Río dug into his pockets, found a lighter and a plastic-wrapped disc of marzipan candy. His heart slowed when he peeled the powdery round free and set la ofrenda on her favorite porcelain dish. His fingers traced the raised, painted roses and green stems running the dish’s rim, his other hand lighting the tallest of the white candles on the table. Rogelio set down the photo he’d brought from the hall, propped it against the candle as it burned. His feet backpedaled until they hit the legs of the fold-out chair he’d taken from Casa Mayan after it closed. The metal creaked under his weight.

He already had her picture centered on the second level of the altar; he had painted the frame gold two nights ago. The metallic sheen glistened in the flame and in the speckled sunlight peeking through the attic’s shuttered, round window. Resting over the purple, red, pinks, and blues of el papel picado he’d crafted, the tissue paper created a colorful skirt under her face.

He was missing several things. His anger toward the church made it difficult to place the saints and crucifixes on the top level. He would wait until the night before Día de los Muertos to put them up, leaving those supplies covered and stacked beside his chair. Her small plot of marigolds lay wasted under the rubble of the neighborhood. Río wasn’t sure if he would be able to buy any, with how tight money was. Same with copal.
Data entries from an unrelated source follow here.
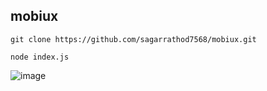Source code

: ## mobiux
`git clone https://github.com/sagarrathod7568/mobiux.git`

`node index.js`

![image](https://github.com/user-attachments/assets/a597d81c-cf05-4e1f-816f-a4f6d8aea3e2)
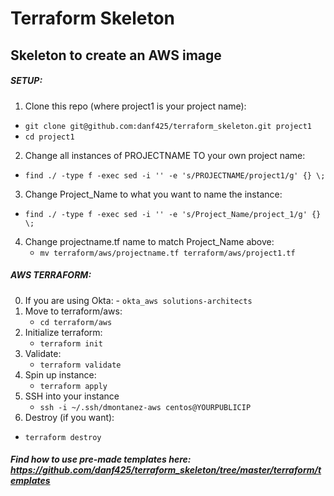 # Terraform Skeleton

## Skeleton to create an AWS image

##### SETUP:
1. Clone this repo (where project1 is your project name):  
  - `git clone git@github.com:danf425/terraform_skeleton.git project1`  
  - `cd project1`  
2. Change all instances of PROJECTNAME TO your own project name:  
  - `find ./ -type f -exec sed -i '' -e 's/PROJECTNAME/project1/g' {} \;`  
3. Change Project_Name to what you want to name the instance:  
  - `find ./ -type f -exec sed -i '' -e 's/Project_Name/project_1/g' {} \;`  
4. Change projectname.tf name to match Project_Name above:  
   - `mv terraform/aws/projectname.tf terraform/aws/project1.tf`  
  
##### AWS TERRAFORM:
0. If you are using Okta: - `okta_aws solutions-architects`
1. Move to terraform/aws:  
   - `cd terraform/aws`  
2. Initialize terraform:  
   - `terraform init`  
3. Validate:  
   - `terraform validate`  
4. Spin up instance:  
   - `terraform apply`  
5. SSH into your instance
   - `ssh -i ~/.ssh/dmontanez-aws centos@YOURPUBLICIP`
00. Destroy (if you want):  
   - `terraform destroy`  


##### Find how to use pre-made templates here: https://github.com/danf425/terraform_skeleton/tree/master/terraform/templates

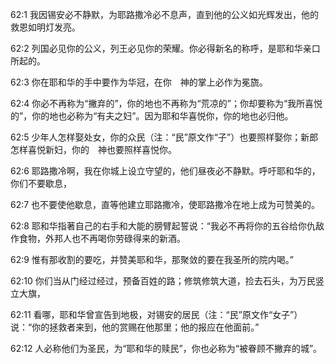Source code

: <a id="1"></a>62:1  我因锡安必不静默，为耶路撒冷必不息声，直到他的公义如光辉发出，他的救恩如明灯发亮。  

<a id="2"></a>62:2  列国必见你的公义，列王必见你的荣耀。你必得新名的称呼，是耶和华亲口所起的。  

<a id="3"></a>62:3  你在耶和华的手中要作为华冠，在你　神的掌上必作为冕旒。  

<a id="4"></a>62:4  你必不再称为“撇弃的”，你的地也不再称为“荒凉的”；你却要称为“我所喜悦的”，你的地也必称为“有夫之妇”。因为耶和华喜悦你，你的地也必归他。  

<a id="5"></a>62:5  少年人怎样娶处女，你的众民（注：“民”原文作“子”）也要照样娶你；新郎怎样喜悦新妇，你的　神也要照样喜悦你。  

<a id="6"></a>62:6  耶路撒冷啊，我在你城上设立守望的，他们昼夜必不静默。呼吁耶和华的，你们不要歇息，  

<a id="7"></a>62:7  也不要使他歇息，直等他建立耶路撒冷，使耶路撒冷在地上成为可赞美的。  

<a id="8"></a>62:8  耶和华指著自己的右手和大能的膀臂起誓说：“我必不再将你的五谷给你仇敌作食物，外邦人也不再喝你劳碌得来的新酒。  

<a id="9"></a>62:9  惟有那收割的要吃，并赞美耶和华，那聚敛的要在我圣所的院内喝。”  

<a id="10"></a>62:10  你们当从门经过经过，预备百姓的路；修筑修筑大道，捡去石头，为万民竖立大旗，  

<a id="11"></a>62:11  看哪，耶和华曾宣告到地极，对锡安的居民（注：“民”原文作“女子”）说：“你的拯救者来到，他的赏赐在他那里；他的报应在他面前。”  

<a id="12"></a>62:12  人必称他们为圣民，为“耶和华的赎民”，你也必称为“被眷顾不撇弃的城”。  
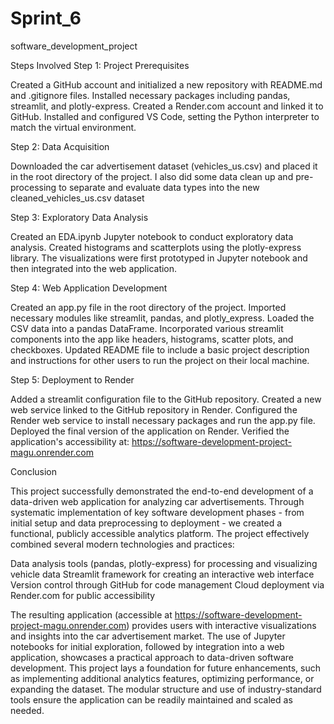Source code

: # Sprint_6 

software_development_project

Steps Involved
Step 1: Project Prerequisites

Created a GitHub account and initialized a new repository with README.md and .gitignore files.
Installed necessary packages including pandas, streamlit, and plotly-express.
Created a Render.com account and linked it to GitHub.
Installed and configured VS Code, setting the Python interpreter to match the virtual environment.

Step 2: Data Acquisition

Downloaded the car advertisement dataset (vehicles_us.csv) and placed it in the root directory of the project.
I also did some data clean up and pre-processing to separate and evaluate data types into the new cleaned_vehicles_us.csv dataset

Step 3: Exploratory Data Analysis

Created an EDA.ipynb Jupyter notebook to conduct exploratory data analysis.
Created histograms and scatterplots using the plotly-express library.
The visualizations were first prototyped in Jupyter notebook and then integrated into the web application.

Step 4: Web Application Development

Created an app.py file in the root directory of the project.
Imported necessary modules like streamlit, pandas, and plotly_express.
Loaded the CSV data into a pandas DataFrame.
Incorporated various streamlit components into the app like headers, histograms, scatter plots, and checkboxes.
Updated README file to include a basic project description and instructions for other users to run the project on their local machine.

Step 5: Deployment to Render 

Added a streamlit configuration file to the GitHub repository.
Created a new web service linked to the GitHub repository in Render.
Configured the Render web service to install necessary packages and run the app.py file.
Deployed the final version of the application on Render.
Verified the application's accessibility at: https://software-development-project-magu.onrender.com

Conclusion

This project successfully demonstrated the end-to-end development of a data-driven web application for analyzing car advertisements. 
Through systematic implementation of key software development phases - from initial setup and data preprocessing to deployment - we created a functional, publicly accessible analytics platform.
The project effectively combined several modern technologies and practices:

Data analysis tools (pandas, plotly-express) for processing and visualizing vehicle data
Streamlit framework for creating an interactive web interface
Version control through GitHub for code management
Cloud deployment via Render.com for public accessibility

The resulting application (accessible at https://software-development-project-magu.onrender.com) provides users with interactive visualizations and insights into the car advertisement market. The use of Jupyter notebooks for initial exploration, followed by integration into a web application, showcases a practical approach to data-driven software development.
This project lays a foundation for future enhancements, such as implementing additional analytics features, optimizing performance, or expanding the dataset. The modular structure and use of industry-standard tools ensure the application can be readily maintained and scaled as needed.
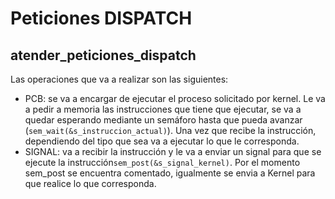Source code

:# Peticiones DISPATCH

## atender_peticiones_dispatch

Las operaciones que va a realizar son las siguientes:

- PCB: se va a encargar de ejecutar el proceso solicitado por kernel. Le va a pedir a memoria las instrucciones que tiene que ejecutar, se va a quedar esperando mediante un semáforo hasta que pueda avanzar (`sem_wait(&s_instruccion_actual)`). Una vez que recibe la instrucción, dependiendo del tipo que sea va a ejecutar lo que le corresponda.
- SIGNAL: va a recibir la instrucción y le va a enviar un signal para que se ejecute la instrucción`sem_post(&s_signal_kernel)`. Por el momento sem_post se encuentra comentado, igualmente se envia a Kernel para que realice lo que corresponda.
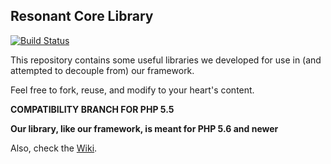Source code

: ## Resonant Core Library

[![Build Status](https://travis-ci.org/resonantcore/lib.svg?branch=master)](https://travis-ci.org/resonantcore/lib)

This repository contains some useful libraries we developed for use in (and attempted to decouple from) our framework.

Feel free to fork, reuse, and modify to your heart's content.

**COMPATIBILITY BRANCH FOR PHP 5.5**

**Our library, like our framework, is meant for PHP 5.6 and newer**

Also, check the [Wiki](https://github.com/resonantcore/lib/wiki).
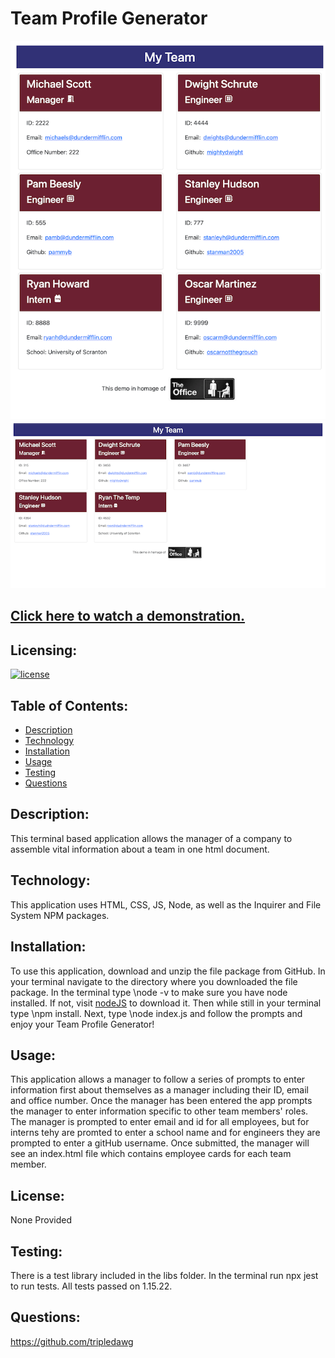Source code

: # Team Profile Generator

![responsive screenshot](screenshot_responsive.png) ![full size screenshot](screenshot.png)

## [Click here to watch a demonstration.](https://watch.screencastify.com/v/4LxPgtdwVdKyn98V9Z14)

  ## Licensing:
  [![license](https://img.shields.io/badge/license-none-blue)](https://shields.io)
  ## Table of Contents: 
  - [Description](#description)
  - [Technology](#technology)
  - [Installation](#installation)
  - [Usage](#usage)
  - [Testing](#testing)
  - [Questions](#questions)


  ## Description:
  This terminal based application allows the manager of a company to assemble vital information about a team in one html document.  
  ## Technology:
  This application uses HTML, CSS, JS, Node, as well as the Inquirer and File System NPM packages. 
  ## Installation: 
  To use this application, download and unzip the file package from GitHub.  In your terminal navigate to the directory where you downloaded the file package.  In the terminal type    \node -v to make sure you have node installed.  If not, visit [nodeJS](nodejs.org) to download it.  Then while still in your terminal type    \npm install.  Next, type    \node index.js and follow the prompts and enjoy your Team Profile Generator! 
  ## Usage: 
  This application allows a manager to follow a series of prompts to enter information first about themselves as a manager including their ID, email and office number.  Once the manager has been entered the app prompts the manager to enter information specific to other team members' roles.  The manager is prompted to enter email and id for all employees, but for interns tehy are promted to enter a school name and for engineers they are prompted to enter a gitHub username. Once submitted, the manager will see an index.html file which contains employee cards for each team member.  
  ## License: 
  None Provided 
  ## Testing: 
  There is a test library included in the libs folder.  In the terminal run npx jest to run tests.  All tests passed on 1.15.22.  
  ## Questions: 
  <https://github.com/tripledawg>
But as he sat there in the dim light, it didn’t feel like she minded.

He wrapped anxious hands around knees. How the days dragged on without her. His father always kidded about how much he was like her, not understanding how true that really was.

“Tía Paloma,” Río’s soft voice floated onto the altar, stroked her picture, held up el dulce de cacahuate.

The house creaked and moaned.

“I’m listening, Tía.”

The white tablecloth billowed. He felt the cool breeze cutting through space like a knife, whirling around the tall white candle, red-orange flame dancing, Río feeling a heat spread across his cheeks as the fire brightened. Footsteps creaked toward him, slow, deliberate, heavy. The candlelight changed direction, spotlighting the house in the picture of Río and Tía Paloma until it felt like the fire was burning inside the windows.

And then he felt it, someone in front of him, the air dense and unmoving. Cold swept over his body like a hug, pushed him deeper into the metal of the fold-out chair. His vision blurred.

Blood in the streets. Blood in the ground.

He stood amid the rubble of the Auraria neighborhood dressed in a red skirt, huipil, and shawl, holding her hand, staring at the shape of the house they still saw silhouetted against moonlight.

She whispered in his ear and let go.

Río opened his eyes when he heard the front door open, not realizing hours had passed since he sat down. His family poured inside, bodies filling the two floors below him. Laughing, singsong voices swam into brick walls and ceilings. Bedroom doors swung open. Closets peeled back to receive dress shirts, pants, and skirts. Pans and cutting boards clattered in the kitchen, and soon he heard his mother calling for help with Sunday’s meal.

The candles on the altar had gone out. He sat in the dark, watching speckled sunlight fall on the photograph of his little smiling self in front of his home.

“Rogelio,” his father called from the base of the attic stairs.

He stood up, body heavy and relaxed.

“Rogelio, will you come?”

He strode across the floor. Before taking a step down, he glanced over his shoulder, eyes peering at the dark shape of Tía Paloma’s framed photo. “I’ll be right there,” Río said with a smile. “I’m coming.”

“What does he want it for?” his mother asked his father, in reference to the sewing kit Río wanted to borrow.

“Does it matter, Esther?”

He felt it best not to ask for it himself, since Mom huffed around the house past sundown. Throwing dishes into the sink louder than needed, groaning without prompting, and providing one-word answers. Queen of guilt trips, her quiet anger could seethe for days after being defied. He hoped to get used to it one day, but he cringed as he listened to his parents’ sniping from outside the closed bedroom door.